**Task details**
Check each line of the listing for the string "Maximum". Copy those where it appears.

Exercise materials section start

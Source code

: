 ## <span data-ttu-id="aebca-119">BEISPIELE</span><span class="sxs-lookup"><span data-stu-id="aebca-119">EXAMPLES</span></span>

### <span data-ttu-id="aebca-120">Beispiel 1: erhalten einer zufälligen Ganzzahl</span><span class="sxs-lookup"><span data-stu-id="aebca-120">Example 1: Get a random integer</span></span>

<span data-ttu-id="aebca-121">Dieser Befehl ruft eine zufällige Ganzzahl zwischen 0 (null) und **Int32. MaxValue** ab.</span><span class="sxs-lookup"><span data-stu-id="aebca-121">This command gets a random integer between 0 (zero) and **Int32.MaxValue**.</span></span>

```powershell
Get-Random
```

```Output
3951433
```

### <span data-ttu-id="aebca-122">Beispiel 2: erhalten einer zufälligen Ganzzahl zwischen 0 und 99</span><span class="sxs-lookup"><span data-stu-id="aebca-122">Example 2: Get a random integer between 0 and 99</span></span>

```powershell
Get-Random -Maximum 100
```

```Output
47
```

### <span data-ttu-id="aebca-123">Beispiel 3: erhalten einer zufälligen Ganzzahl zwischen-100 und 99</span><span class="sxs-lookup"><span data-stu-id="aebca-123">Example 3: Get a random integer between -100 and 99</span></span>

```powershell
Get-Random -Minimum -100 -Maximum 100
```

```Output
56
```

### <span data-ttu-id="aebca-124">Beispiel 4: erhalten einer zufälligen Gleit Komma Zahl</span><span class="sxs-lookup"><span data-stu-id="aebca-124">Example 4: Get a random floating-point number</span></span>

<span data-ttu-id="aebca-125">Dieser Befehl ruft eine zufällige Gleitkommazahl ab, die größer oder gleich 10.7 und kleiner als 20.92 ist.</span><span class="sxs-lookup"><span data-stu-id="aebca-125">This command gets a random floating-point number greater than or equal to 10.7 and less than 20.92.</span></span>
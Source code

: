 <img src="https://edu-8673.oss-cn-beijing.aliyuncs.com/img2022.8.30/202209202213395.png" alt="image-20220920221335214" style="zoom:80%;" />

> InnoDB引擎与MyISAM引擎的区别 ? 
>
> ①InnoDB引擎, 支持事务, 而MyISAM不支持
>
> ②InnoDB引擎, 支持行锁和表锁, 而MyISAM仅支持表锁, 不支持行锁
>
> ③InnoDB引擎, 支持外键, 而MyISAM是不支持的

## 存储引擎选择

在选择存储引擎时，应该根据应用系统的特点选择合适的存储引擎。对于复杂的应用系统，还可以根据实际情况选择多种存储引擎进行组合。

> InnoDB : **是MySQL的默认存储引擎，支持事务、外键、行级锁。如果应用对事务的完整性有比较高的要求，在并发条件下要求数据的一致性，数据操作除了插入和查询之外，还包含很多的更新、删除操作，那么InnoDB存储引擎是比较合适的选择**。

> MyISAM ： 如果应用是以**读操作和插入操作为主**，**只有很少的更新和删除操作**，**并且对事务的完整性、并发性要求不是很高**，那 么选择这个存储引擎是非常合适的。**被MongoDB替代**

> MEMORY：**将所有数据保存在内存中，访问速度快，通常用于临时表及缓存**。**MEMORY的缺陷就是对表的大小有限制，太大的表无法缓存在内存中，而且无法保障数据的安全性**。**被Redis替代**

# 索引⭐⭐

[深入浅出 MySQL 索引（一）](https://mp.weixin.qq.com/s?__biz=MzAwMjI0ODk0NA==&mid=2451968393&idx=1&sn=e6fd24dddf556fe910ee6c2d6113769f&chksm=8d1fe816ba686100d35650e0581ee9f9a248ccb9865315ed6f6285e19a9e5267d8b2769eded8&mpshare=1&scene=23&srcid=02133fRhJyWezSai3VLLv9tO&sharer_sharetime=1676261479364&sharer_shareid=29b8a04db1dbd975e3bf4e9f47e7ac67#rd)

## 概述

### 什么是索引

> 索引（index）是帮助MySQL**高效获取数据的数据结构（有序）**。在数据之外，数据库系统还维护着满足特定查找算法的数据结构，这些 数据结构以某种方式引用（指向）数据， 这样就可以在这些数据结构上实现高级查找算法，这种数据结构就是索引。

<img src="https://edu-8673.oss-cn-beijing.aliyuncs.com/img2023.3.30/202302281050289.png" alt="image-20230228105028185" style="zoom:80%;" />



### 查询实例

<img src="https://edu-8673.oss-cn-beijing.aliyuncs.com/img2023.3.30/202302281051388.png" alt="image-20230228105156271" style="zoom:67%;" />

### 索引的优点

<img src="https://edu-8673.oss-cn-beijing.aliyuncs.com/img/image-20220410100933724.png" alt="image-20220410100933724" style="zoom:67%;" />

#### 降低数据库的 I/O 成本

Exercise materials section end
Exercise materials section start

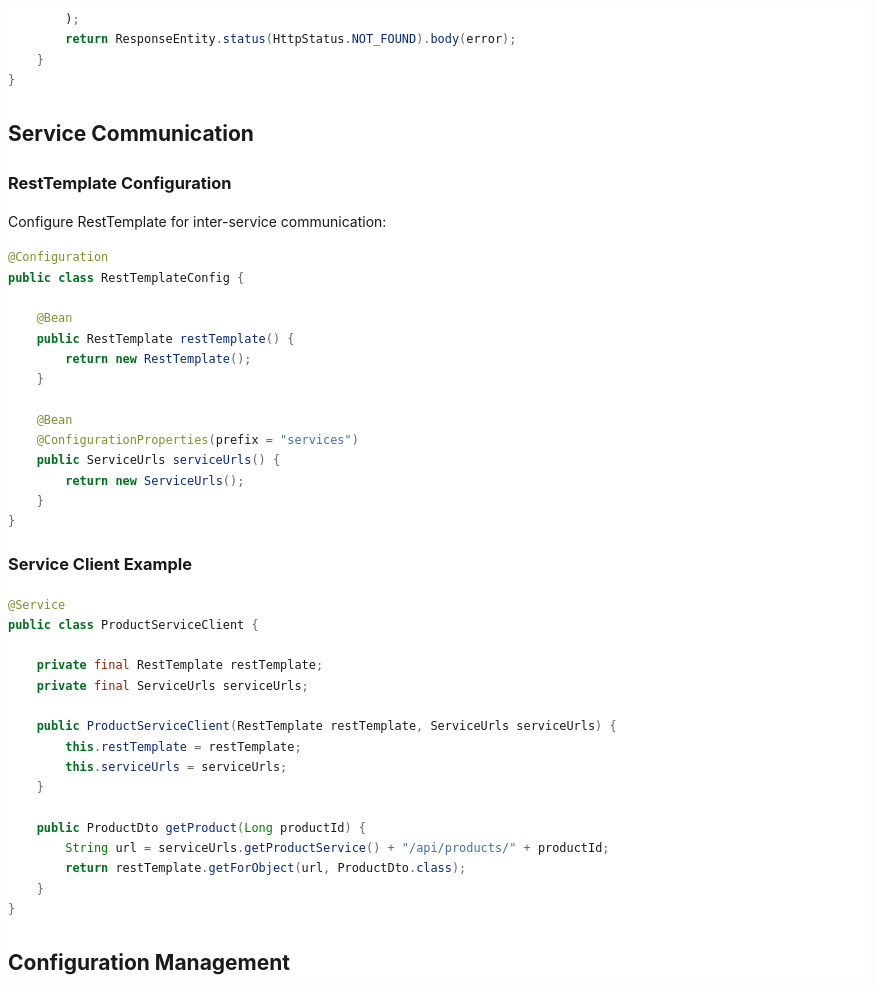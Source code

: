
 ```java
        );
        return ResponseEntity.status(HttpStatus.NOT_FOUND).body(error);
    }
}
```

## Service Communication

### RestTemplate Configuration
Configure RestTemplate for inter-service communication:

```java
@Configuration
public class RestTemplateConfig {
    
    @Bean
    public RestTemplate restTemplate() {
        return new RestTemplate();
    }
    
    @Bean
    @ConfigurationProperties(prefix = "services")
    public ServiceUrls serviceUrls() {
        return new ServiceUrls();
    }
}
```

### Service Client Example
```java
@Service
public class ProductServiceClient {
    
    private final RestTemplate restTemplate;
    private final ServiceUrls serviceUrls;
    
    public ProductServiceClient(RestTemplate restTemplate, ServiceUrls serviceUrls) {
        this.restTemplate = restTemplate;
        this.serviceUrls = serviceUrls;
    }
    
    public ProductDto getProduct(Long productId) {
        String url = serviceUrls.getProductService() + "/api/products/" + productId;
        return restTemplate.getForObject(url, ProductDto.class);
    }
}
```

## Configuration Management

Exercise materials section end
Exercise materials section start

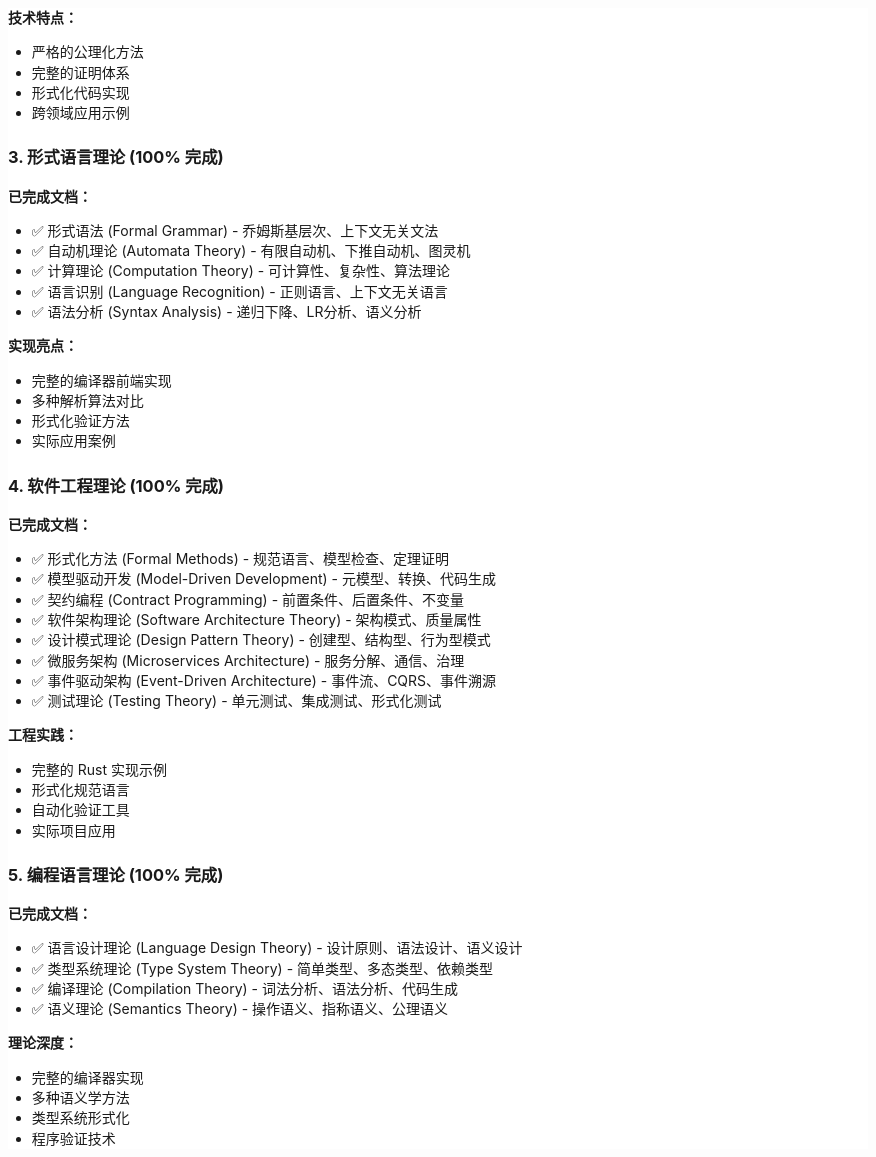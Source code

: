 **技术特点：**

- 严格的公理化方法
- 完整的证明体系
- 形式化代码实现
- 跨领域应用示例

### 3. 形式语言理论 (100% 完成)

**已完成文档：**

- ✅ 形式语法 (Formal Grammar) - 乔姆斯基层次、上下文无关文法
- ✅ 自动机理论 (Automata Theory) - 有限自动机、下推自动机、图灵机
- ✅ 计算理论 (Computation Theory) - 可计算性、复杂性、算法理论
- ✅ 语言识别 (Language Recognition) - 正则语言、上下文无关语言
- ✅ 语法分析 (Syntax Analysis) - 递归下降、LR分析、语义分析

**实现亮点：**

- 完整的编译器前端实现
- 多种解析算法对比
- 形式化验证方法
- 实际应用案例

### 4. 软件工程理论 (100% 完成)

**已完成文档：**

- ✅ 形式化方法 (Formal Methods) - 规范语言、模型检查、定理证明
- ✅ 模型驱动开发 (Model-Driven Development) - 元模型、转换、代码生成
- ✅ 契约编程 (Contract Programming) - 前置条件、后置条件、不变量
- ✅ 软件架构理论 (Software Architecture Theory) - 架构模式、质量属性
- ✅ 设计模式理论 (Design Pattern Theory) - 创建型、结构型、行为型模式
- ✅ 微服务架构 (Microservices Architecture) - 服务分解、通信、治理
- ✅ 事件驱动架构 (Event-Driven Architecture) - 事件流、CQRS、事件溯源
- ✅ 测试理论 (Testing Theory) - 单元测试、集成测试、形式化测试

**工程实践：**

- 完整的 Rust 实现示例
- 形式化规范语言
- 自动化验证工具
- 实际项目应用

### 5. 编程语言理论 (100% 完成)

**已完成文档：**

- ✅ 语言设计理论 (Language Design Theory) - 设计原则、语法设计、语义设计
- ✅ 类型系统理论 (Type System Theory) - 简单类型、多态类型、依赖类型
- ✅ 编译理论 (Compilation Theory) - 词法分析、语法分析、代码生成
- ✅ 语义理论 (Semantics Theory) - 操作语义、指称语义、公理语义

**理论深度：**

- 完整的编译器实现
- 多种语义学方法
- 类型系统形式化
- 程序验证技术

Exercise materials section end

**Finished exercise**
Get-Random -Maximum 100
Get-Random -Minimum -100 -Maximum 100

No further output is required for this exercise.